Mesmo assim, ela tentou de tudo para salvar o marido, preso e enviado ao Rio de Janeiro junto com os outros inconfidentes. Durante o processo, mandou confeccionar um cacho de bananas de ouro maciço, em tamanho natural, ofertado à então rainha de Portugal, Dona Maria I, para obter o perdão do cônjuge. A oferenda, porém, jamais chegou ao destino, pois foi interceptada pelo Visconde de Barbacena. Preso, Francisco Antônio e os outros conjurados foram degredados para a África, onde morreram. Tiradentes foi o único a receber a pena de morte, e Vitoriano, que era negro e alfaiate, foi açoitado.
Apesar de os autos da devassa registrarem apenas o julgamento e as penas dos integrantes masculinos da conjuração, Hipólita sofreu os efeitos da derrota dos inconfidentes. Durante anos, lutou para reaver os seus bens, confiscados pela Coroa.
“Após a prisão dos inconfidentes e do início de repressão contra as famílias, dona Hipólita não escapou das punições impostas pela Coroa portuguesa”, diz Figueiredo Rodrigues. Acusada de participar do movimento, ela perdeu todos os bens. Inconformada, escreveu ao secretário do Ultramar, Dom Rodrigo de Sousa Coutinho, em Lisboa, solicitando a restituição de boa parte do patrimônio sequestrado em Minas Gerais, alegando ser herança paterna.

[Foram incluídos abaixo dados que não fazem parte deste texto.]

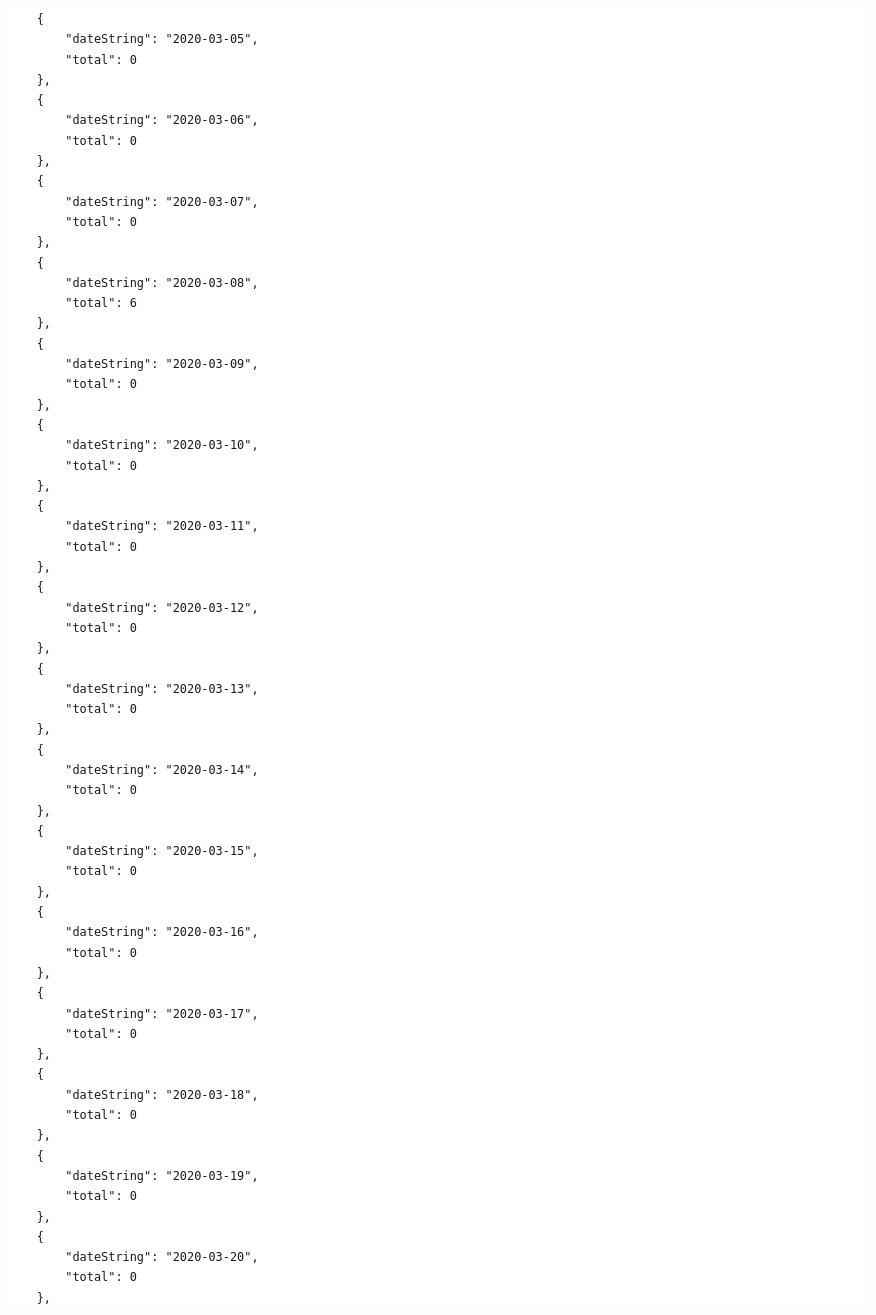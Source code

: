         {
            "dateString": "2020-03-05",
            "total": 0
        },
        {
            "dateString": "2020-03-06",
            "total": 0
        },
        {
            "dateString": "2020-03-07",
            "total": 0
        },
        {
            "dateString": "2020-03-08",
            "total": 6
        },
        {
            "dateString": "2020-03-09",
            "total": 0
        },
        {
            "dateString": "2020-03-10",
            "total": 0
        },
        {
            "dateString": "2020-03-11",
            "total": 0
        },
        {
            "dateString": "2020-03-12",
            "total": 0
        },
        {
            "dateString": "2020-03-13",
            "total": 0
        },
        {
            "dateString": "2020-03-14",
            "total": 0
        },
        {
            "dateString": "2020-03-15",
            "total": 0
        },
        {
            "dateString": "2020-03-16",
            "total": 0
        },
        {
            "dateString": "2020-03-17",
            "total": 0
        },
        {
            "dateString": "2020-03-18",
            "total": 0
        },
        {
            "dateString": "2020-03-19",
            "total": 0
        },
        {
            "dateString": "2020-03-20",
            "total": 0
        },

Pintura dos inconfidentes presos, por Antônio Parreiras

Reconhecimento: Hipólita é a primeira mulher a ter uma lápide no Panteão dos Inconfidentes

O reconhecimento, ainda que tardio, pela participação de Hipólita na Inconfidência Mineira veio cerca de 230 anos depois do movimento. Em abril deste ano, ela se tornou a primeira mulher a ter uma lápide no Panteão dos Inconfidentes, em Ouro Preto.
Para o diretor do museu, Alex Malheiros, o machismo estrutural está naturalizado nas concepções de mundo. “A gente não sabe como foi a Hipólita, a gente só tem uma pintura feita em 1965 pela Selma Weismann, uma mulher. Em 1997, a então procuradora de Minas, a Cármem Lúcia [hoje ministra do STF], pediu ao governador Itamar Franco para fazer uma homenagem com uma Medalha da Inconfidência póstuma. Depois disso, com a descoberta de documentos pela Cármem, a professora Heloisa Starling começou a pesquisar a história dela. Mais recentemente, a cantora e compositora Zélia Duncan fez músicas sobre ela.
Essa homenagem foi um trabalho que durou décadas e foi basicamente feito por mulheres”, afirma o diretor do museu, Alex Malheiros.
“Os gregos falam que o esquecimento é pior que a morte. Ela sofreu talvez a repressão mais violenta, o protagonismo dela foi apagado. A luta mais difícil das mulheres é a luta política, até hoje, e ela fez isso no século 18. É claro que isso não aconteceu por acaso”, pontua Heloisa.
No Panteão, foi instalada uma lápide com o nome dela, mas não foram colocados os restos mortais de Hipólita, ninguém sabe onde foram sepultados.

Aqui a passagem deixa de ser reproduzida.